Pull every line with the word "wealth" out of the entries below.

※

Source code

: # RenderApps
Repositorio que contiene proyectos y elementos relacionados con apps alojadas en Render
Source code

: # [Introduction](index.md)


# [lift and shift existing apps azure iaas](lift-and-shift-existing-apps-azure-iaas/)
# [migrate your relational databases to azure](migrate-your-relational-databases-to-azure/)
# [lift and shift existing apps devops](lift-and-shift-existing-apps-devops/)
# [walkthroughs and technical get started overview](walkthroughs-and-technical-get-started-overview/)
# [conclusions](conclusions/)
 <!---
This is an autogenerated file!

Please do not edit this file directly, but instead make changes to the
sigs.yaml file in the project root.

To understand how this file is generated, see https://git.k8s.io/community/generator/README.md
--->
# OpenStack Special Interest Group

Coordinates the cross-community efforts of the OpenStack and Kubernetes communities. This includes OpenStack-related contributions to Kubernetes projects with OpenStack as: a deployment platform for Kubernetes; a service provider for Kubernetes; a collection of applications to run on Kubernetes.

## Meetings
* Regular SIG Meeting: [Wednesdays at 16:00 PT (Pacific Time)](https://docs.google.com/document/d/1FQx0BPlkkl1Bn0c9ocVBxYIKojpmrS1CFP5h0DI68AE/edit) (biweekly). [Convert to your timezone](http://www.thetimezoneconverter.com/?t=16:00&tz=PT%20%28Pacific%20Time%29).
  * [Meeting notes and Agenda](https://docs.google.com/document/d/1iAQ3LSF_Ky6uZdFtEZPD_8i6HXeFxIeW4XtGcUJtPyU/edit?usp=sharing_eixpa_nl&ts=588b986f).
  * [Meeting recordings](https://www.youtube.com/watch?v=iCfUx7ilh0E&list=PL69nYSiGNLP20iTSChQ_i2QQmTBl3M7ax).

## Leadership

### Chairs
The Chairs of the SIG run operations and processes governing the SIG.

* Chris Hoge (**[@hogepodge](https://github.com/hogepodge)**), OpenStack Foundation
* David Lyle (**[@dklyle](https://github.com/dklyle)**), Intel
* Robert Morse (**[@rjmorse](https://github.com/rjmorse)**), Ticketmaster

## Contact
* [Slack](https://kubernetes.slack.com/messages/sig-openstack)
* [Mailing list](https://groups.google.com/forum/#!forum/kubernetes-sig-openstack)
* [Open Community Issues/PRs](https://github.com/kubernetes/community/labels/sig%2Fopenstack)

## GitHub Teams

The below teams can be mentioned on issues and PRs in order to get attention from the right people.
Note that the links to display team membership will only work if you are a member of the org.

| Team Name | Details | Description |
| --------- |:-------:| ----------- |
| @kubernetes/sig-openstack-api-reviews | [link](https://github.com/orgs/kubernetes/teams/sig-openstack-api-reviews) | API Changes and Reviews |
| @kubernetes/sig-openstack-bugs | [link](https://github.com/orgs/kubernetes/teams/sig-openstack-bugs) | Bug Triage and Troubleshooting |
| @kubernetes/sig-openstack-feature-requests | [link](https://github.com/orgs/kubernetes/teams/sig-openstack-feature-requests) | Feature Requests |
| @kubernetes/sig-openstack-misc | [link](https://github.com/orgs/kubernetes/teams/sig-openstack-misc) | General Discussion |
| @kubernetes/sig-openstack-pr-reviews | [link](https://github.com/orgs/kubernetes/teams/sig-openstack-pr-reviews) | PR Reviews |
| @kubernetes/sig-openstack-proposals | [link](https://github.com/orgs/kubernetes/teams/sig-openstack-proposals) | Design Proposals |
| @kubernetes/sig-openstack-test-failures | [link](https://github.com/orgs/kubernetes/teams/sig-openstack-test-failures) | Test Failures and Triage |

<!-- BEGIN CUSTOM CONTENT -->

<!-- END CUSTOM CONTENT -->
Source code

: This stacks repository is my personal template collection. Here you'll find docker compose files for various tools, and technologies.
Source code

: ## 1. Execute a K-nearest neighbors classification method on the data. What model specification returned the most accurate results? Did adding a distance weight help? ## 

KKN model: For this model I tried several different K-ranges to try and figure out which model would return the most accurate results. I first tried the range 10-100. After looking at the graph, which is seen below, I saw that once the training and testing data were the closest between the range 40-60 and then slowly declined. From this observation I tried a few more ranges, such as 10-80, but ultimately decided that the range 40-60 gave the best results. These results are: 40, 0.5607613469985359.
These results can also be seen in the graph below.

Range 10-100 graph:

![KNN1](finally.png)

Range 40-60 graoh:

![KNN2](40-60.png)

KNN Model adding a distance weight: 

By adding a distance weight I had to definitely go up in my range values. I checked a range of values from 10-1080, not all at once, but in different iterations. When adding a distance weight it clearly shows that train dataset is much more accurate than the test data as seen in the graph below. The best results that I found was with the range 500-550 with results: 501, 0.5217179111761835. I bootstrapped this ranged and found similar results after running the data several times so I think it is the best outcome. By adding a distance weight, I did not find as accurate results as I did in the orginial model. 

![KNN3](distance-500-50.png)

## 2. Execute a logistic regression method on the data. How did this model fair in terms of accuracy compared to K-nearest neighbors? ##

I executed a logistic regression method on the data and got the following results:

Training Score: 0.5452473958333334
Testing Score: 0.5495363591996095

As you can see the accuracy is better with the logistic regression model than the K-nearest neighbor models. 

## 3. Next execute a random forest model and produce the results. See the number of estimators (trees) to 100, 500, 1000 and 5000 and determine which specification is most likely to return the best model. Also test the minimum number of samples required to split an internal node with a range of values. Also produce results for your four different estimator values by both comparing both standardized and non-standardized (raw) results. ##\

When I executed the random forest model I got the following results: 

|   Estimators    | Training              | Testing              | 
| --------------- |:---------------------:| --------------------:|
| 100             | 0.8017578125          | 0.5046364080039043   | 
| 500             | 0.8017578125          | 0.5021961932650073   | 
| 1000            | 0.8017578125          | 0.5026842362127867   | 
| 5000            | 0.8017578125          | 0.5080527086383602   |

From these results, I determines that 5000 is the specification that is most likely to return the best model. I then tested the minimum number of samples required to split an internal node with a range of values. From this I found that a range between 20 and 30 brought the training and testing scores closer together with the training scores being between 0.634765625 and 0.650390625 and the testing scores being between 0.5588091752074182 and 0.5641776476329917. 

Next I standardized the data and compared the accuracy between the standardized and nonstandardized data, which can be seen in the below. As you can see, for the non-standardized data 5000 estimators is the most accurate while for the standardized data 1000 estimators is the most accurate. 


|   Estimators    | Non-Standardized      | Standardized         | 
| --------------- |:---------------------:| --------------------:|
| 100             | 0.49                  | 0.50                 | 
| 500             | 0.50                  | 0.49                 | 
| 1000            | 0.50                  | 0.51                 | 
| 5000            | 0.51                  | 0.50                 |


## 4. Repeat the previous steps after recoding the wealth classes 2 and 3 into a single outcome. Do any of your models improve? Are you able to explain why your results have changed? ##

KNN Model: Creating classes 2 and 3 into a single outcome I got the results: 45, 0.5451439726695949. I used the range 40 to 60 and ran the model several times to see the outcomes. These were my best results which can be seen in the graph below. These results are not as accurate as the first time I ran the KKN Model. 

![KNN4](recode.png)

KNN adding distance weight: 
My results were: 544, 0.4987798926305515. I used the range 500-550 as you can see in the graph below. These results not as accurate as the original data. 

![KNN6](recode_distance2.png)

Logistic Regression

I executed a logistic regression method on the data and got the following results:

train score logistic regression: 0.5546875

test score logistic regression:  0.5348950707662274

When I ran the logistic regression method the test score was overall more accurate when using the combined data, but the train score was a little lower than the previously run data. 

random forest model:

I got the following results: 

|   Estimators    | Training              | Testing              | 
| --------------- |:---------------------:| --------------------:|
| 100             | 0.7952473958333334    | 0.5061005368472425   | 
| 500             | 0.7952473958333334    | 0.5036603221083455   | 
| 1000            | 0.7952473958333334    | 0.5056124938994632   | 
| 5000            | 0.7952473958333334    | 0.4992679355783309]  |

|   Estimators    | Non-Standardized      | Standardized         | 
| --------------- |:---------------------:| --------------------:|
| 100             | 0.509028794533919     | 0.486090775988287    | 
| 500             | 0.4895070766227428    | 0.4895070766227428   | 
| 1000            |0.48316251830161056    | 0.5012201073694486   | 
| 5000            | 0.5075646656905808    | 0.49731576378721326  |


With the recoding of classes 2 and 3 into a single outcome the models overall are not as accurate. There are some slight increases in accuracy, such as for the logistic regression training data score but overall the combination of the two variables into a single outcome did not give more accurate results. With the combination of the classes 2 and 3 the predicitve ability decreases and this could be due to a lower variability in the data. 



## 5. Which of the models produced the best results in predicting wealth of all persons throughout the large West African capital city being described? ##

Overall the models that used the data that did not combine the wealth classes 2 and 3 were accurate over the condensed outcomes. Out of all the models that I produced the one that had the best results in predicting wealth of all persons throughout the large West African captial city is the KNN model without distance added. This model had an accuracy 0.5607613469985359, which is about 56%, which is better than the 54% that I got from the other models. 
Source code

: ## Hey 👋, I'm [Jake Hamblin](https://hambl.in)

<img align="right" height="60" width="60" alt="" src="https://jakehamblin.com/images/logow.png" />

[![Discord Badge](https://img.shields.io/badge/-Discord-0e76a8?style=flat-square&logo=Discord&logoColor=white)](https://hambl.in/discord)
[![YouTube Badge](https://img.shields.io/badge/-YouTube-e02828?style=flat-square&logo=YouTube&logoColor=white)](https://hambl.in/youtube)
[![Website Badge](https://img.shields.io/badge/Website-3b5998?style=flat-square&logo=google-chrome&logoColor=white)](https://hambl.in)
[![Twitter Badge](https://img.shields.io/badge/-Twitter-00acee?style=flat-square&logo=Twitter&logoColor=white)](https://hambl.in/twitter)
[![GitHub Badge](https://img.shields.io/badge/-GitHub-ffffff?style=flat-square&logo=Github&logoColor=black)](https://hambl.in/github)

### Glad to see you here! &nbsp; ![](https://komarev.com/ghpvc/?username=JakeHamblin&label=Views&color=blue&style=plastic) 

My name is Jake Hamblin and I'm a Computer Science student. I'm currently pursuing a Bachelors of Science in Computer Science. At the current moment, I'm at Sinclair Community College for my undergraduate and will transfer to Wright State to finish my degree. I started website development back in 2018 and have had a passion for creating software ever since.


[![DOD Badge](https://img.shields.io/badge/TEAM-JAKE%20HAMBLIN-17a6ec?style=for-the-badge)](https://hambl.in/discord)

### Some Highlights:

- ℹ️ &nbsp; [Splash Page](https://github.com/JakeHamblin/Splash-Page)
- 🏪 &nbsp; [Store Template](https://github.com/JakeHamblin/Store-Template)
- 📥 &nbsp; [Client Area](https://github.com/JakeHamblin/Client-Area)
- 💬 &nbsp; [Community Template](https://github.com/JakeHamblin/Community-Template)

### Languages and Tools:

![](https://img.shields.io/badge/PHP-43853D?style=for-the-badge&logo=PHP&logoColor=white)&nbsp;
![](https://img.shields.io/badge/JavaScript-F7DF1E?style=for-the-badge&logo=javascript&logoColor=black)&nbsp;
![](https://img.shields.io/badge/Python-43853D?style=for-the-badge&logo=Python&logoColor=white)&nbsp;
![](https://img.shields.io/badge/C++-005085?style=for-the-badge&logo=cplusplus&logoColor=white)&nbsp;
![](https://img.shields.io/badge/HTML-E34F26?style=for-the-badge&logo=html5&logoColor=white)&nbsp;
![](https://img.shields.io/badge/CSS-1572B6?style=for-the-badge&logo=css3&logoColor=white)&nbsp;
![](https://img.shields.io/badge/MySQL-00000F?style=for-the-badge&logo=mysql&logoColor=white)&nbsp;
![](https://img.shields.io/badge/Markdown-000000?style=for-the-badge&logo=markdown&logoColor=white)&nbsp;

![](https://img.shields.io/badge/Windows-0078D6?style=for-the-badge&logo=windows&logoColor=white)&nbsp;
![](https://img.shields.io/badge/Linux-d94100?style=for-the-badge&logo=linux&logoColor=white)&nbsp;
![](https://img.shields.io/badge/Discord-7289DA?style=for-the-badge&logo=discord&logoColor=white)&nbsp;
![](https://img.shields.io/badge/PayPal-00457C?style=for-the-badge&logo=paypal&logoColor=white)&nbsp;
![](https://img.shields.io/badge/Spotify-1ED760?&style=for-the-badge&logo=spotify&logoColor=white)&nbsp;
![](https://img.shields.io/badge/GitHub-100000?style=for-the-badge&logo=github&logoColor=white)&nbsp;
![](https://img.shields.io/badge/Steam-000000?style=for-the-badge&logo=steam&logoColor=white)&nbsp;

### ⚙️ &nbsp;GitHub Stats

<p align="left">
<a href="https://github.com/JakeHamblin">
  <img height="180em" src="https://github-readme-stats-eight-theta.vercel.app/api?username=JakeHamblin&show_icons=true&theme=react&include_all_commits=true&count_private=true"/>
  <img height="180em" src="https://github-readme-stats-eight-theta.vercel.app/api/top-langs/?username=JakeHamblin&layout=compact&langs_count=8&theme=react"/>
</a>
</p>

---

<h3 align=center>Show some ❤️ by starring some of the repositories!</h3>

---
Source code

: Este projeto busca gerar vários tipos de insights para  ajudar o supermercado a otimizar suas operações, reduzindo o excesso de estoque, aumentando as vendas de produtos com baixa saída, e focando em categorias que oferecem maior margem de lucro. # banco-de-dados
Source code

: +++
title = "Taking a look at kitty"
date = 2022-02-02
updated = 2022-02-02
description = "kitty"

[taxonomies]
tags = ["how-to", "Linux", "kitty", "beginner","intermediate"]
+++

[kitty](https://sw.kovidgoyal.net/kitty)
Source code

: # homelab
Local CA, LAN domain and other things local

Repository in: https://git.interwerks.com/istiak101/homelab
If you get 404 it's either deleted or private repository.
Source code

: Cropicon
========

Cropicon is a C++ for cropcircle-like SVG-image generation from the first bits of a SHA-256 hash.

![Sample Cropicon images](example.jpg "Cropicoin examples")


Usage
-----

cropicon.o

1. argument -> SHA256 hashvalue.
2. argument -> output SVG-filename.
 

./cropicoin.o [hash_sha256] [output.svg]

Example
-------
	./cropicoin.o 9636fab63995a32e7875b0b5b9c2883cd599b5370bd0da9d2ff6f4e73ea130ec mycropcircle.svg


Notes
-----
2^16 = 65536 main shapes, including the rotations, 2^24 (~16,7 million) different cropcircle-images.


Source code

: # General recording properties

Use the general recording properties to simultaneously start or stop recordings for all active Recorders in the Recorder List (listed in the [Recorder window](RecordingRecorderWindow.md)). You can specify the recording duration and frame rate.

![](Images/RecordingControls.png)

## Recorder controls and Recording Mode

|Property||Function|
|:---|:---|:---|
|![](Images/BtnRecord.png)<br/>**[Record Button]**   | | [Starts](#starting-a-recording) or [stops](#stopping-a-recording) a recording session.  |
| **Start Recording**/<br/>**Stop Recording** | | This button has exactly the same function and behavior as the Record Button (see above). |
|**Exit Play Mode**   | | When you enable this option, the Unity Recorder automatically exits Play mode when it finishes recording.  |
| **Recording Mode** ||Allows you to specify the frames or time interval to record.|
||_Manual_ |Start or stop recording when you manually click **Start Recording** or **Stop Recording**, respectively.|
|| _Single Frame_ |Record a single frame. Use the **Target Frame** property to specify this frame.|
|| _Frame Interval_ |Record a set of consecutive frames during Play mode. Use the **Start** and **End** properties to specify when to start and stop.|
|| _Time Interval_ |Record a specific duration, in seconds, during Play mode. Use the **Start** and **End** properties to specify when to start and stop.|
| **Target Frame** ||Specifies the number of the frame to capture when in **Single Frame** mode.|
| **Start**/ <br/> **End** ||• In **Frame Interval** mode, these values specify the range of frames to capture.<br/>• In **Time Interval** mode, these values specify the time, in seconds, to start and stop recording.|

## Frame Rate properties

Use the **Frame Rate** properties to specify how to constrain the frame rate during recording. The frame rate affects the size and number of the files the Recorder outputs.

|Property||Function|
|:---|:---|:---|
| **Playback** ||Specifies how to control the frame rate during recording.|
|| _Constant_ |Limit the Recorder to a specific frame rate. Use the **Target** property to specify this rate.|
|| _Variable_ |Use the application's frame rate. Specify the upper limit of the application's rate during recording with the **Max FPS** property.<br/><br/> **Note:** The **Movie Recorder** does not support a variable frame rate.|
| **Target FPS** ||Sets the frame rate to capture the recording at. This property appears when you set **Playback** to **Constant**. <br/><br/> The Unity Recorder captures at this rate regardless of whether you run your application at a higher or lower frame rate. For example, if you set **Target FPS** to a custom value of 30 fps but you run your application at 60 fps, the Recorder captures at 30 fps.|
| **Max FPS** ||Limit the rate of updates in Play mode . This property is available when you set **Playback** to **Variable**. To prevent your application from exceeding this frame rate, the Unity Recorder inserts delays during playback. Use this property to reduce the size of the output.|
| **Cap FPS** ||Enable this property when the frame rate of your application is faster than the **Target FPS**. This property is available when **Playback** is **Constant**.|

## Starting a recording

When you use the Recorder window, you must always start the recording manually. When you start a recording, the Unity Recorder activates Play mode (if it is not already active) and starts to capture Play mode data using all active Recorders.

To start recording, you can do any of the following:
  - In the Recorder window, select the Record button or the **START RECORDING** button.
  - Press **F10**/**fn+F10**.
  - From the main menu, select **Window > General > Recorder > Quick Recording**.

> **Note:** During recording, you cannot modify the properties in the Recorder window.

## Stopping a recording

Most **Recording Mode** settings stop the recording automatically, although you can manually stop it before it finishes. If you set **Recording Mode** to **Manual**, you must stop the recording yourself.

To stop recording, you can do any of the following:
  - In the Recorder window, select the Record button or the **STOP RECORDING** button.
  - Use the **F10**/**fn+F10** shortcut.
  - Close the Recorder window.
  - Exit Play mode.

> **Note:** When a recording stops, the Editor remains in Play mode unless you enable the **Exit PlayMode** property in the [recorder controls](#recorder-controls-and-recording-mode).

※

Answer below
## 4. Repeat the previous steps after recoding the wealth classes 2 and 3 into a single outcome. Do any of your models improve? Are you able to explain why your results have changed? ##
## 5. Which of the models produced the best results in predicting wealth of all persons throughout the large West African capital city being described? ##
Overall the models that used the data that did not combine the wealth classes 2 and 3 were accurate over the condensed outcomes. Out of all the models that I produced the one that had the best results in predicting wealth of all persons throughout the large West African captial city is the KNN model without distance added. This model had an accuracy 0.5607613469985359, which is about 56%, which is better than the 54% that I got from the other models. 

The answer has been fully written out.